Cumhurbaşkanlığı’nın başkanlığını yürüttüğü İslam İşbirliği
Teşkilatı (İİT) Ekonomik ve Ticari İşbirliği Daimi Komitesi
(İSEDAK) toplantılarında alınan kararların izlenmesi ile yükümlü
İSEDAK İzleme Komitesinin 29. Toplantısı, Ankara Sheraton Oteli’nde
gerçekleştirildi. Kalkınma Bakan Cevdet Yılmaz’ın başkanlığını
yürüttüğü toplantıya, İİT üyesi 12 ülkeden ve İİT’ye bağlı
uluslararası kuruluşlardan toplam 82 delege katıldı. İSEDAK İzleme
Komitesi 29. Toplantısı, Kur’an-ı Kerim okunması ile başladı.
Cumhurbaşkanı Abdullah Gül ve İslam İşbirliği Teşkilatı Genel
Sekreteri Prof. Dr. Ekmelettin İhsanoğlu’nun mesajlarının
okunmasının ardından Kalkınma Bakanı Cevdet Yılmaz açılış konuşması
yaptı.
Cumhurbaşkanı Abdullah Gül, mesajında, İSEDAK’ın 2009 yılında
yapılan Ekonomi Zirvesi’nde yeni bir strateji hazırlanmasına karar
verdiğini ve hazırlanan stratejinin uygulamaya dönük iki önemli
mekanizma öngördüğünü, bunların Çalışma Grupları ve Proje Finansman
Mekanizması olduğunu bildirdi.
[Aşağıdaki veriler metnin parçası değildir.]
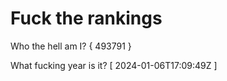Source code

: # Fuck the rankings

Who the hell am I?
{ 493791 }

What fucking year is it?
[ 2024-01-06T17:09:49Z ]
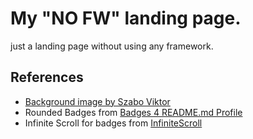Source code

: # My "NO FW" landing page.
just a landing page without using any framework.

## References
- [Background image by Szabo Viktor](https://unsplash.com/photos/white-sea-of-clouds-28ZbKOWiZfs)
- Rounded Badges from [Badges 4 README.md Profile](https://github.com/alexandresanlim/Badges4-README.md-Profile)
- Infinite Scroll for badges from [InfiniteScroll](https://github.com/constgenius/InfiniteScroll)
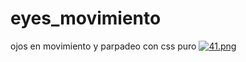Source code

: # eyes_movimiento
ojos en movimiento y parpadeo con css puro
[![41.png](https://i.postimg.cc/Wb6shmsV/41.png)](https://postimg.cc/dL1bfy7N)

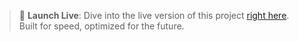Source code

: > 🚀 **Launch Live**: Dive into the live version of this project [right here](https://chaitanya-2305.github.io/Calculator-web/).
>  Built for speed, optimized for the future.
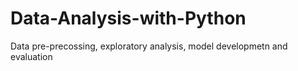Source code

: # Data-Analysis-with-Python
Data pre-precossing, exploratory analysis, model developmetn and evaluation
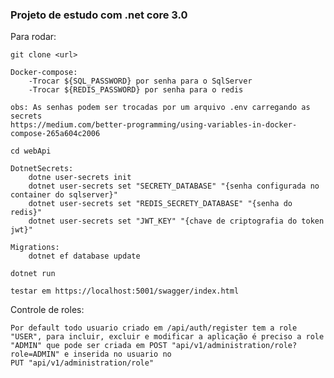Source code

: <h3>Projeto de estudo com .net core 3.0</h3>

Para rodar:

    git clone <url>
    
    Docker-compose:
        -Trocar ${SQL_PASSWORD} por senha para o SqlServer
        -Trocar ${REDIS_PASSWORD} por senha para o redis

    obs: As senhas podem ser trocadas por um arquivo .env carregando as secrets
    https://medium.com/better-programming/using-variables-in-docker-compose-265a604c2006

    cd webApi
    
    DotnetSecrets:
        dotne user-secrets init
        dotnet user-secrets set "SECRETY_DATABASE" "{senha configurada no container do sqlserver}"
        dotnet user-secrets set "REDIS_SECRETY_DATABASE" "{senha do redis}"
        dotnet user-secrets set "JWT_KEY" "{chave de criptografia do token jwt}"

    Migrations:
        dotnet ef database update

	dotnet run

    testar em https://localhost:5001/swagger/index.html

Controle de roles:

    Por default todo usuario criado em /api/auth/register tem a role "USER", para incluir, excluir e modificar a aplicação é preciso a role "ADMIN" que pode ser criada em POST "api/v1/administration/role?role=ADMIN" e inserida no usuario no 
    PUT "api/v1/administration/role"
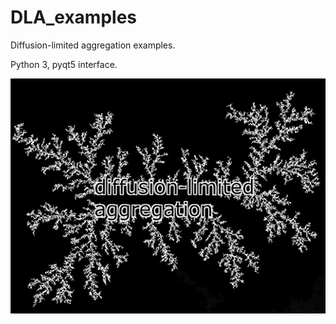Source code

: # DLA_examples

Diffusion-limited aggregation examples.

Python 3, pyqt5 interface.

<div style="text-align:center"><img src="https://github.com/iras/DLA_examples/blob/master/images_videos/screenshot.png" /></div>
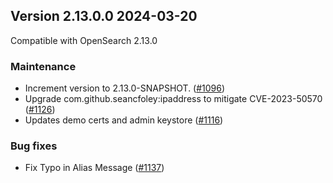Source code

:## Version 2.13.0.0 2024-03-20

Compatible with OpenSearch 2.13.0

### Maintenance
* Increment version to 2.13.0-SNAPSHOT. ([#1096](https://github.com/opensearch-project/index-management/pull/1096))
* Upgrade com.github.seancfoley:ipaddress to mitigate CVE-2023-50570  ([#1126](https://github.com/opensearch-project/index-management/pull/1126))
* Updates demo certs and admin keystore ([#1116](https://github.com/opensearch-project/index-management/pull/1116))

### Bug fixes
* Fix Typo in Alias Message ([#1137](https://github.com/opensearch-project/index-management/pull/1137))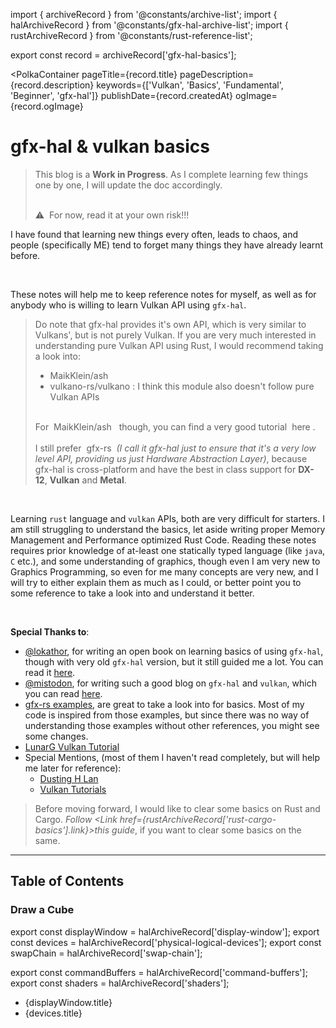 import { archiveRecord } from '@constants/archive-list';
import { halArchiveRecord } from '@constants/gfx-hal-archive-list';
import { rustArchiveRecord } from '@constants/rust-reference-list';

export const record = archiveRecord['gfx-hal-basics'];

<PolkaContainer
  pageTitle={record.title}
  pageDescription={record.description}
  keywords={['Vulkan', 'Basics', 'Fundamental', 'Beginner', 'gfx-hal']}
  publishDate={record.createdAt}
  ogImage={record.ogImage}
>

<H1 updatedAt={record.updatedAt}>
  <InlineCode>gfx-hal</InlineCode> & <InlineCode>vulkan</InlineCode> basics
</H1>

<Blockquote type="warn">
  This blog is a <b>Work in Progress</b>. As I complete learning few things one by one,
  I will update the doc accordingly.

  <br />
  <br />

  :warning: &nbsp;For now, read it at your own risk!!!
</Blockquote>

I have found that learning new things every often,
leads to chaos, and people (specifically ME) tend to forget many things they have already
learnt before.

<br />

These notes will help me to keep reference notes for myself,
as well as for anybody who is willing to
learn Vulkan API using `gfx-hal`.

<Blockquote type="warn">
  Do note that <InlineCode>gfx-hal</InlineCode> provides it's
  own API, which is very similar to Vulkans', but is not
  purely Vulkan. If you are very much interested in
  understanding pure Vulkan API using Rust,
  I would recommend taking a look into:
  <ul>
    <li>
      <Link
        href="https://github.com/MaikKlein/ash"
        target="_blank"
        rel="noopener noreferrer"
      >
        MaikKlein/ash
      </Link>
    </li>
    <li>
      <Link
        href="https://github.com/vulkano-rs/vulkano"
        target="_blank"
        rel="noopener noreferrer"
      >
        vulkano-rs/vulkano
      </Link>: I think this module also doesn't follow pure
      Vulkan APIs
    </li>
  </ul>
  <br/>
  For&nbsp;
  <Link
    href="https://github.com/MaikKlein/ash"
    target="_blank"
    rel="noopener noreferrer"
  >
    MaikKlein/ash
  </Link>&nbsp; though, you can find a very good tutorial&nbsp;
  <Link
    href="https://github.com/adrien-ben/vulkan-tutorial-rs"
    target="_blank"
    rel="noopener noreferrer"
  >
    here
  </Link>.
  <br/>
  <br/>
  I still prefer&nbsp;
  <Link
    href="https://github.com/gfx-rs/gfx"
    target="_blank"
    rel="noopener noreferrer"
  >
    gfx-rs
  </Link>&nbsp;<i>(I call it <InlineCode>gfx-hal</InlineCode> just to
  ensure that it's a very low level API, providing us just
  Hardware Abstraction Layer)</i>, because
  <InlineCode>gfx-hal</InlineCode> is cross-platform
  and have the best in class support for <b>DX-12</b>,
  <b>Vulkan</b> and <b>Metal</b>.
</Blockquote>

<br />

Learning `rust` language and `vulkan` APIs, both are very difficult for starters. I am still struggling
to understand the basics, let aside writing proper Memory Management and Performance optimized Rust
Code. Reading these notes requires prior knowledge of at-least one statically typed language (like
`java`, `C` etc.), and some understanding of graphics, though even I am very new to Graphics Programming,
so even for me many concepts are very new, and I will try to either explain them as much as I could, or
better point you to some reference to take a look into and understand it better.

<br />

__Special Thanks to__:

* [@lokathor](https://github.com/Lokathor), for writing an open book on learning basics of using `gfx-hal`,
  though with very old `gfx-hal` version, but it still guided me a lot. You can read it
  [here](https://rust-tutorials.github.io/learn-gfx-hal/).
* [@mistodon](https://twitter.com/mistodon), for writing such a good blog on `gfx-hal` and `vulkan`, which
  you can read [here](https://www.falseidolfactory.com/2020/04/01/intro-to-gfx-hal-part-1-drawing-a-triangle.html).
* [gfx-rs examples](https://github.com/gfx-rs/gfx/blob/master/examples/),
  are great to take a look into for basics. Most of my code is
  inspired from those examples, but since there was no way
  of understanding those examples without other references,
  you might see some changes.
* [LunarG Vulkan Tutorial](https://vulkan.lunarg.com/doc/sdk/1.2.131.2/linux/tutorial/html/index.html)
* Special Mentions, (most of them I haven't read completely, but will help me later for reference):
  * [Dusting H Lan](https://www.fasterthan.life/blog/2017/7/11/i-am-graphics-and-so-can-you-part-1)
  * [Vulkan Tutorials](https://vulkan-tutorial.com/Introduction)

> Before moving forward, I would like to clear some basics on Rust and Cargo.
> _Follow <Link href={rustArchiveRecord['rust-cargo-basics'].link}>this guide</Link>_, if you want to
> clear some basics on the same.

***

## Table of Contents

### Draw a Cube

export const displayWindow = halArchiveRecord['display-window'];
export const devices = halArchiveRecord['physical-logical-devices'];
export const swapChain = halArchiveRecord['swap-chain'];

export const commandBuffers = halArchiveRecord['command-buffers'];
export const shaders = halArchiveRecord['shaders'];

* <Link href={displayWindow.link}>
    {displayWindow.title}
  </Link>
* <Link href={devices.link}>
    {devices.title}
  </Link>

</PolkaContainer>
Gül, mesajında, Çalışma Gruplarının
faaliyete başlamış olmalarından büyük memnuniyet duyduğunu,
Ulaştırma ve Turizm Çalışma Gruplarının ilk toplantılarını esasen
gerçekleştirmiş olduklarını ifade ederek, üye ülkelerden tüm
sektörlerdeki Çalışma Gruplarına etkin katılım sağlamalarını talep
etti.
İİT Genel Sekreteri Prof. Dr. Ekmelettin İhsanoğlu da, mesajında,
İSEDAK toplantısının sadece İSEDAK kararlarının uygulanması
imkanını sağlamadığını aynı zamanda yapıcı bir şekilde, İİT’nin
amiral gemisi olan "İslam İşbirliği Teşkilatı Tercihli Ticaret
Sistemi" (TPSOIC), Fakirliğin Ortadan Kaldırılması, Turizm ve Özel
Sektörün geliştirilmesi alanlarında izlenecek yolu gösterdiğini de
vurguladı.
TÜRKİYE IMF’DEN BORÇ ALAN DEĞİL IMF’YE KAYNAK KULLANDIRAN BİR ÜLKE
HALİNE GELDİ
Kalkınma Bakanı Cevdet Yılmaz da toplantının açılışında yaptığı
konuşmasında, İSEDAK Stratejisinin işlevsel hale getirilmesi
amacıyla iki önemli mekanizma öngörüldüğünü, bunlardan ilkinin her
bir işbirliği alanında yılda iki kez üye ülke uzmanlarını bir araya
getirecek çalışma grupları olduğunu, Ulaştırma Çalışma Grubu 1.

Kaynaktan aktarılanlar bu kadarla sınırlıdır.